Task instructions:
Your output should be the lines of the data that follow, reproduced exactly from the first through the line bearing "### 2.2 設定ファイル更新".

[Stored records]
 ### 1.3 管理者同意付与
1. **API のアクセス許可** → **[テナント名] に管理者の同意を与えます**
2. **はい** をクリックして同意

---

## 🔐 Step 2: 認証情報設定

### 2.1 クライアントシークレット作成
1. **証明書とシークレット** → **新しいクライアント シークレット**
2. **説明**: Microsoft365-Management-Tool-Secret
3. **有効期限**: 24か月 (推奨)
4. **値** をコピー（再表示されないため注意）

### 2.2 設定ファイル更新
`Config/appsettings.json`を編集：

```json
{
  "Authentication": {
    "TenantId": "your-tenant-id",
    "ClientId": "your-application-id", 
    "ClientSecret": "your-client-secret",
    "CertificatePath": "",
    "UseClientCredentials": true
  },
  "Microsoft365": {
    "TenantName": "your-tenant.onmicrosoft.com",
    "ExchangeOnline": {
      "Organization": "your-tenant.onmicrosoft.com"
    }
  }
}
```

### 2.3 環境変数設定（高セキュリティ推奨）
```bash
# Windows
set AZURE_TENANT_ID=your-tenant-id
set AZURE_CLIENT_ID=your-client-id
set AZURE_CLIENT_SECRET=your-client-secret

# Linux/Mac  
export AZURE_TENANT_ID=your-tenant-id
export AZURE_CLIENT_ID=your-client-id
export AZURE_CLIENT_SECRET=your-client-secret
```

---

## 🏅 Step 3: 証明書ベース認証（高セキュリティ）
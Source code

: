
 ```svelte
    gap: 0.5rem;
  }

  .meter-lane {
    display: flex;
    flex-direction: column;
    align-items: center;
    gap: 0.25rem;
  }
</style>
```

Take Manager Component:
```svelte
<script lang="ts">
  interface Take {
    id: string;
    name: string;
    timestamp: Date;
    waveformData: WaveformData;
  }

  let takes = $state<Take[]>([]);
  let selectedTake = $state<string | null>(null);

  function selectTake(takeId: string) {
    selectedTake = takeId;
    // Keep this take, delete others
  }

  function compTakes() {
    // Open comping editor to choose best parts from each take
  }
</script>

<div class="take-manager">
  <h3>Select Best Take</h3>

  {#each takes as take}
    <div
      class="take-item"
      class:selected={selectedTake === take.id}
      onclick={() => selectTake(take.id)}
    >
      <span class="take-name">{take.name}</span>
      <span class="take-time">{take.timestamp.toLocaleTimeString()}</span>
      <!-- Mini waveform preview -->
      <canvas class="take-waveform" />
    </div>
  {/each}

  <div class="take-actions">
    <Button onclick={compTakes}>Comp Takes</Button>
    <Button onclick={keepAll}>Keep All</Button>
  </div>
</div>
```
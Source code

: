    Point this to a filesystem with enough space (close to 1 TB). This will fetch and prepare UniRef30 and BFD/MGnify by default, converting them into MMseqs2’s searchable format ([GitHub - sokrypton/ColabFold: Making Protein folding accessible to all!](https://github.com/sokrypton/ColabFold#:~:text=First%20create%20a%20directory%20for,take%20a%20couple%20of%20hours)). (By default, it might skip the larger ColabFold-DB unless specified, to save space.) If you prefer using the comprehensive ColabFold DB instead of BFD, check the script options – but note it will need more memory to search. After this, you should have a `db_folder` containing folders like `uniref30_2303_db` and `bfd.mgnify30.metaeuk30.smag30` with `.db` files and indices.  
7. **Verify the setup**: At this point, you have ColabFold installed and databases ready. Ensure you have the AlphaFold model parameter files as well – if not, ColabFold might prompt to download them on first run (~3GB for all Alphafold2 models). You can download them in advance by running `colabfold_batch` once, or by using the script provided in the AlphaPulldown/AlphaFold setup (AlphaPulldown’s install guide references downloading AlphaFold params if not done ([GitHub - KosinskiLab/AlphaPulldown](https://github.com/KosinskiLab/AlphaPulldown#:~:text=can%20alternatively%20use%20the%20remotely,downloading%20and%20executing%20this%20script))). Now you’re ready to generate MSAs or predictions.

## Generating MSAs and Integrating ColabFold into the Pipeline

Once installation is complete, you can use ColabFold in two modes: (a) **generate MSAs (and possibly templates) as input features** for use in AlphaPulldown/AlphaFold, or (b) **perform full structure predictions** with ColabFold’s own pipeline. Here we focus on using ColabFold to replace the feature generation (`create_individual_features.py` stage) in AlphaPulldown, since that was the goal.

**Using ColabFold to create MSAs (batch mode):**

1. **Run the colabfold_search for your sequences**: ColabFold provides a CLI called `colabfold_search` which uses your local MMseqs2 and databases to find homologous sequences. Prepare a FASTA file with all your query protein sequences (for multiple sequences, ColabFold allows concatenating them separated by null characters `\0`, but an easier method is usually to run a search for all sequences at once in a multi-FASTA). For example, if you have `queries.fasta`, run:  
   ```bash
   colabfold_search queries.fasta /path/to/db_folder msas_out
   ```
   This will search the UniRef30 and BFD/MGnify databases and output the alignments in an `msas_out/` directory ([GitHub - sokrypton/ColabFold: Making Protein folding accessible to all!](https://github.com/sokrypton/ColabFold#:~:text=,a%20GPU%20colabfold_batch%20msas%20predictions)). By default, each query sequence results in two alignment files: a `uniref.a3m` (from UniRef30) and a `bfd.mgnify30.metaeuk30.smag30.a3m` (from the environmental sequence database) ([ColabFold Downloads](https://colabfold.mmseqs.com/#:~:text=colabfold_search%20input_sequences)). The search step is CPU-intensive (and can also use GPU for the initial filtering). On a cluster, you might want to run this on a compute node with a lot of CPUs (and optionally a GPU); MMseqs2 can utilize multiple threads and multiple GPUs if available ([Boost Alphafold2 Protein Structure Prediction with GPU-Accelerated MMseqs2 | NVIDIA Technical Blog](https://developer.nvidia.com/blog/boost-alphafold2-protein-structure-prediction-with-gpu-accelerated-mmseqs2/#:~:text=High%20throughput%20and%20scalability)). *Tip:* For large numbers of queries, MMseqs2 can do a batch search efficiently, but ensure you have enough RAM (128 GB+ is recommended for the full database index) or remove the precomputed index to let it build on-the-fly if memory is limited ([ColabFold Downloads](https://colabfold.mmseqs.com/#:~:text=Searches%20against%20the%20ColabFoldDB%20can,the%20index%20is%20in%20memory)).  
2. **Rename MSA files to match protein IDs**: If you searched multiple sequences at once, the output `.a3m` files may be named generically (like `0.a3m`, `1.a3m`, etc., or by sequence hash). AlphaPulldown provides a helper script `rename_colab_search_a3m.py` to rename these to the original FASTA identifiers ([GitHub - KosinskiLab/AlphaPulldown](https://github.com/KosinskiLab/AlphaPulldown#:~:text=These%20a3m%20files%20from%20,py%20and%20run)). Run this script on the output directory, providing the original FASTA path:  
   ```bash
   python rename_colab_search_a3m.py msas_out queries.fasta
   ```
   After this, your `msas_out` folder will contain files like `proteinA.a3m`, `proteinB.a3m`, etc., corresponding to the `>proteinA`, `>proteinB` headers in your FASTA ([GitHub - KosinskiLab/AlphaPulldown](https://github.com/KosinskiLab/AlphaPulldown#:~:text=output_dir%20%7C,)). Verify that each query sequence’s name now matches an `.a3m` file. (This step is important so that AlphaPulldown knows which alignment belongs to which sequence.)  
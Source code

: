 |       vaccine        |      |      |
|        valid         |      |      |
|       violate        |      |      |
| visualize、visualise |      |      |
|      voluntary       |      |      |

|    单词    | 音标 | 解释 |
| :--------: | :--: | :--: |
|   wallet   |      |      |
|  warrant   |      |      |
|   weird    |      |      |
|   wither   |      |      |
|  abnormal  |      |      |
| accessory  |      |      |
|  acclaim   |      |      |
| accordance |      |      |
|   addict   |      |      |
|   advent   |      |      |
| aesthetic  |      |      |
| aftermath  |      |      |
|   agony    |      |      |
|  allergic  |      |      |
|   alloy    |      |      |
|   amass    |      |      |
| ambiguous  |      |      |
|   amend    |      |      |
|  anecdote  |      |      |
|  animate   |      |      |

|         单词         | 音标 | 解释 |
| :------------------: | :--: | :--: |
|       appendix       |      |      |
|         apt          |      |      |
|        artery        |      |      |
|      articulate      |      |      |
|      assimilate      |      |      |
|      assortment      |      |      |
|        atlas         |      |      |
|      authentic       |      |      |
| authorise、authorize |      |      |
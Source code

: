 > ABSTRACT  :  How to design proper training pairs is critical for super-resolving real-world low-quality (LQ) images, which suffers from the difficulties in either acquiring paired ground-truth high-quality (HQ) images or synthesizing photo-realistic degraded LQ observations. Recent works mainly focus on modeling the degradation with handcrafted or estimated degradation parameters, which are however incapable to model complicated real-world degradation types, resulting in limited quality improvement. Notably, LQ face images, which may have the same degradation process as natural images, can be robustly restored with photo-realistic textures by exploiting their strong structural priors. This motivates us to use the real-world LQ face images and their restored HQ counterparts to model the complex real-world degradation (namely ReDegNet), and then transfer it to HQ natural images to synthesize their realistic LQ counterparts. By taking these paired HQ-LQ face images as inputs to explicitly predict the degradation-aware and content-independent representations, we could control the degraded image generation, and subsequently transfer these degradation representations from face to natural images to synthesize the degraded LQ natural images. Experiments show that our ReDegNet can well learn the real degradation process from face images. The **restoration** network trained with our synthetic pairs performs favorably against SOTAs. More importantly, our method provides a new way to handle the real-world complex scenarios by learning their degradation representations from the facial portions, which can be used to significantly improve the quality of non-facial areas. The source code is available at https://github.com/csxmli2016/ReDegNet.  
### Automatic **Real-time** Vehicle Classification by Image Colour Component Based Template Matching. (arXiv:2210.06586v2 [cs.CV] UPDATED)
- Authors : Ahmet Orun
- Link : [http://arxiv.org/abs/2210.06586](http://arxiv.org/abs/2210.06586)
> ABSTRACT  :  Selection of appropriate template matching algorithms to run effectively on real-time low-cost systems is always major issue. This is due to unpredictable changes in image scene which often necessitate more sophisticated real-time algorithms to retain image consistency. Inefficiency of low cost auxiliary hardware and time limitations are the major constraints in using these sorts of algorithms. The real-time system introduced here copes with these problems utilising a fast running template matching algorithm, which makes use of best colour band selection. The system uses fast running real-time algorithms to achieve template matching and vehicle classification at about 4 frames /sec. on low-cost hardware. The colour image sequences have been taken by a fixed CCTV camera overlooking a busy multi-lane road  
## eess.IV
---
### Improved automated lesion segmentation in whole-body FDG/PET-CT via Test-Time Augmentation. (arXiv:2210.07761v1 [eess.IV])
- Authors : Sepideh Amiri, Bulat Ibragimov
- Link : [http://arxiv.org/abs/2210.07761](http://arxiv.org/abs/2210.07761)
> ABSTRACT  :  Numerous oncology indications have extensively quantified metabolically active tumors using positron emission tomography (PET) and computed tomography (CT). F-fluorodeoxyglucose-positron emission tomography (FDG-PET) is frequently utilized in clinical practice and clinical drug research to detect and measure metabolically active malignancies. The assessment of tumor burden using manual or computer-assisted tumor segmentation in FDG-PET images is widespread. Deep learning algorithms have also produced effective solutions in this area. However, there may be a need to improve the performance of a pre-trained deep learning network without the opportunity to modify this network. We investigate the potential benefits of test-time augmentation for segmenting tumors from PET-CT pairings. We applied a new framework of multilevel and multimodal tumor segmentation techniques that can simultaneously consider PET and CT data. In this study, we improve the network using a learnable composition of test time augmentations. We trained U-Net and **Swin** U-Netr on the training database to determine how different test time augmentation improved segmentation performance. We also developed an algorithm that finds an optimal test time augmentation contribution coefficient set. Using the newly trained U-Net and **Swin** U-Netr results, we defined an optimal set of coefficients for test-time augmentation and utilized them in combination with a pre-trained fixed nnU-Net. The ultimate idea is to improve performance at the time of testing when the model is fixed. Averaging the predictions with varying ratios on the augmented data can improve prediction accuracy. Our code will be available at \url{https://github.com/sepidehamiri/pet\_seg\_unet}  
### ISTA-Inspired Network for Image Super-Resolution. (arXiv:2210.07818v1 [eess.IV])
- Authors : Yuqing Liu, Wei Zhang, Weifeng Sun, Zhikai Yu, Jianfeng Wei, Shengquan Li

Answer section:
 ### 1.3 管理者同意付与
1. **API のアクセス許可** → **[テナント名] に管理者の同意を与えます**
2. **はい** をクリックして同意

---

## 🔐 Step 2: 認証情報設定

### 2.1 クライアントシークレット作成
1. **証明書とシークレット** → **新しいクライアント シークレット**
2. **説明**: Microsoft365-Management-Tool-Secret
3. **有効期限**: 24か月 (推奨)
4. **値** をコピー（再表示されないため注意）

### 2.2 設定ファイル更新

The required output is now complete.